Andrew Haruna (born 4 April 1957) is a Nigerian academic. He is a professor of linguistics and Nigerian languages. He served as the second vice chancellor of the Federal University of Gashua (2016-2021).

== Early life and education ==
Haruna was born in 1957 in Bauchi State. He attended Gar Local Education Authority Primary School, Bauchi, and Government College Maiduguri, Borno State (1971 to 1975). He attended the University of Maiduguri, where he earned a BA (Honors) in Linguistics in 1981. He then proceeded to the University of London, where he obtained his Master of Arts (MA) and a PhD in 1985 and 1990, respectively.

== Career ==
He was employed by the University of Maiduguri in 1982 as a Graduate Assistant. In 2006, he was promoted to professor by the institution's management.

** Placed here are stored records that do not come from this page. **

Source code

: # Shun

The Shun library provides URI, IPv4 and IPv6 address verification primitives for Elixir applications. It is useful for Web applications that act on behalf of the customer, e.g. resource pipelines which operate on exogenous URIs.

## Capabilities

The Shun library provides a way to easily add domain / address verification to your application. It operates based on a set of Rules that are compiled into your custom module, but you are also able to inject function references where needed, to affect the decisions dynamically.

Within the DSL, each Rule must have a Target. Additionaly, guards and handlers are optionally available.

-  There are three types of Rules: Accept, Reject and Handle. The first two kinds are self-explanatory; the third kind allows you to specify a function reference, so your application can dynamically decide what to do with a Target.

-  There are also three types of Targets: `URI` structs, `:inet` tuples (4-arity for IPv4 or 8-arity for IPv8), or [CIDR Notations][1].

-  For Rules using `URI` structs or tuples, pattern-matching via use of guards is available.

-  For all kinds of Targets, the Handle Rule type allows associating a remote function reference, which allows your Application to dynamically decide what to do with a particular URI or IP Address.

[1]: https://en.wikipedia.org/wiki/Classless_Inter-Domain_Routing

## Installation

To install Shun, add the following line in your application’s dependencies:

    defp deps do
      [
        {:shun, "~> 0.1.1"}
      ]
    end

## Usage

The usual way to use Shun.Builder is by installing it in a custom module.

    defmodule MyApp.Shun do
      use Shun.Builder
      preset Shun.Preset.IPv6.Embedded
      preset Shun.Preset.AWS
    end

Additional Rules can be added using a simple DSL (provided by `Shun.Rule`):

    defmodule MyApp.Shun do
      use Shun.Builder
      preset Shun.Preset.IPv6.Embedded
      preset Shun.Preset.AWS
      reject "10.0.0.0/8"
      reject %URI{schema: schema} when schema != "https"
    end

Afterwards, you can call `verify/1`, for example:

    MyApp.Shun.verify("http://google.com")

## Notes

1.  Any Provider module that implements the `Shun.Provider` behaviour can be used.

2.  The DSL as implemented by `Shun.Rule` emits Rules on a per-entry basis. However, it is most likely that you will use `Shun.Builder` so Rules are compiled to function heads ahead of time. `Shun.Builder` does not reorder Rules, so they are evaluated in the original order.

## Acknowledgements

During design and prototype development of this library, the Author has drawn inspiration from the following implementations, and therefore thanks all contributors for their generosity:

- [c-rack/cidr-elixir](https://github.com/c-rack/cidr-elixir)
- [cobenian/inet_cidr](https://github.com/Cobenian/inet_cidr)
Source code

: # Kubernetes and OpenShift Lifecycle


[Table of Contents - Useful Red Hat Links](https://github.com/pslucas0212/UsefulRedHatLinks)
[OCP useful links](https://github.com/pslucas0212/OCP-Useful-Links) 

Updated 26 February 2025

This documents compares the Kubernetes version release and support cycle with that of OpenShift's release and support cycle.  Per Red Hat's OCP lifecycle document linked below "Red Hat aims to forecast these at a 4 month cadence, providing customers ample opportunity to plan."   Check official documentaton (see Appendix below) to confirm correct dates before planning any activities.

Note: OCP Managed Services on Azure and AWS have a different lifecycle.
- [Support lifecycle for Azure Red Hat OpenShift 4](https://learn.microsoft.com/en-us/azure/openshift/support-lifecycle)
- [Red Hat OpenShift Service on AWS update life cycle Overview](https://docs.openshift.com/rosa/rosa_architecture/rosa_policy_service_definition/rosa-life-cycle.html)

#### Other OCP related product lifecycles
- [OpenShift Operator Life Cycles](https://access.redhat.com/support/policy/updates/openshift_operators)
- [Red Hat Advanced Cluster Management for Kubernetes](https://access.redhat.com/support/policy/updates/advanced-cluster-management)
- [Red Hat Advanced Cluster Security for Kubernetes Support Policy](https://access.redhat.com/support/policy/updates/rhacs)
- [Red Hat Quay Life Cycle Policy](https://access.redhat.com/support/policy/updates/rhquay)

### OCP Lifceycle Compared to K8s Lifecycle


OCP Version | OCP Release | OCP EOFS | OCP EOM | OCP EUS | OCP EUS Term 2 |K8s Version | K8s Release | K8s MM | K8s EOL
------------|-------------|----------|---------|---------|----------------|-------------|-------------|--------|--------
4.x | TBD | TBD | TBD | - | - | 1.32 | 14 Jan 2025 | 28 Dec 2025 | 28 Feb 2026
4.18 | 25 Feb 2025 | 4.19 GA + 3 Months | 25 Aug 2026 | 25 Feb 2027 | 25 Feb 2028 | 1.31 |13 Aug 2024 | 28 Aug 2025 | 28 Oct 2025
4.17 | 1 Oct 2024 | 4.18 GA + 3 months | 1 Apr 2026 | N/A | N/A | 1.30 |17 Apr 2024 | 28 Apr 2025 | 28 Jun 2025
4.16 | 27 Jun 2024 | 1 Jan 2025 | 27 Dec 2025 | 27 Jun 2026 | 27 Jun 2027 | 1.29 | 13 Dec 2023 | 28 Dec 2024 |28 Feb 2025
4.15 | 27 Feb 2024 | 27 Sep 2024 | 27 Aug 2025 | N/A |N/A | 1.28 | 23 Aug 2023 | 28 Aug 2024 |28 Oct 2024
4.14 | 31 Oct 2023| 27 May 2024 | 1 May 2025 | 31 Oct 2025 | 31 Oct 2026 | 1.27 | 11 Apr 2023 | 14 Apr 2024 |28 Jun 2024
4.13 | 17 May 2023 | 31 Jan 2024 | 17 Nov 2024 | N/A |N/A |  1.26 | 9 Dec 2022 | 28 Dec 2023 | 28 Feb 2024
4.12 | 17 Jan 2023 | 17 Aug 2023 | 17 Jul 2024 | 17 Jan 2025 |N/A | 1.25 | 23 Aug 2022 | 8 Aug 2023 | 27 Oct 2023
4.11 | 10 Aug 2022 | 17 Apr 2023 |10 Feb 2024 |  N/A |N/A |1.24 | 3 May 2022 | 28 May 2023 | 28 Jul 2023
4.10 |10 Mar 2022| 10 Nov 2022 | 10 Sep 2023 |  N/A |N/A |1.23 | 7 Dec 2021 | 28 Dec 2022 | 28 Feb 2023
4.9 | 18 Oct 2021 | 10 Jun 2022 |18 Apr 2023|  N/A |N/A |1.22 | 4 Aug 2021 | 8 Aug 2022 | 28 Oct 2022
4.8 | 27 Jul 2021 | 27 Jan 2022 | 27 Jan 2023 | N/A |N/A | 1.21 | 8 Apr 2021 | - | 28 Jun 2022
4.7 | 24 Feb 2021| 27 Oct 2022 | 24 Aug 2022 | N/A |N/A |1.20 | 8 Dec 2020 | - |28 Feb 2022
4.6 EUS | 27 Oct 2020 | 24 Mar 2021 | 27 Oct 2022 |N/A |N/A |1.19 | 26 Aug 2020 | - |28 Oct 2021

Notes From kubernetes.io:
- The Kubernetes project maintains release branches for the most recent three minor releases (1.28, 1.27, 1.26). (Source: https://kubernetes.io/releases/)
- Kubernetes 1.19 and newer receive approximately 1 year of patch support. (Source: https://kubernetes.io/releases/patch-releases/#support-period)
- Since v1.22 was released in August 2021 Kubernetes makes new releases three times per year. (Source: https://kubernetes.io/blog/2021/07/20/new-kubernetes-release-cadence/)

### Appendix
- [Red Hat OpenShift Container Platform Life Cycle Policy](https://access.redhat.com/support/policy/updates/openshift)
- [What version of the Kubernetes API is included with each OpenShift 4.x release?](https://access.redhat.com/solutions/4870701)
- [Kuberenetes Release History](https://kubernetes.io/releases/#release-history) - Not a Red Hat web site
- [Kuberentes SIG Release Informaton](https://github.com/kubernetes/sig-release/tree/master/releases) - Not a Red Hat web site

Haruna was appointed the second substantive vice-chancellor of Federal University, Gashua, Yobe State, in February 2016 by the administration of President Muhammadu Buhari, a position he held until February 2021.

In November 2024, he assumed office as the Secretary-General of the Committee of Vice Chancellors of Nigerian Universities (CVCNU). Earlier, the Board of Trustees of Bingham University, Karu, Nasarawa State, appointed him as its Pro-Chancellor and later as the Vice-President of the Nigerian Academy of Letters.

==Nomination and awards==

As a postgraduate student in the United Kingdom, Andrew Haruna won the University of London Laura Soames Prize for the best PhD in Phonetics and another award from the British Science Academy. He won the most outstanding plenipotentiary for the Kwame Nkrumah leadership award 2016–2017.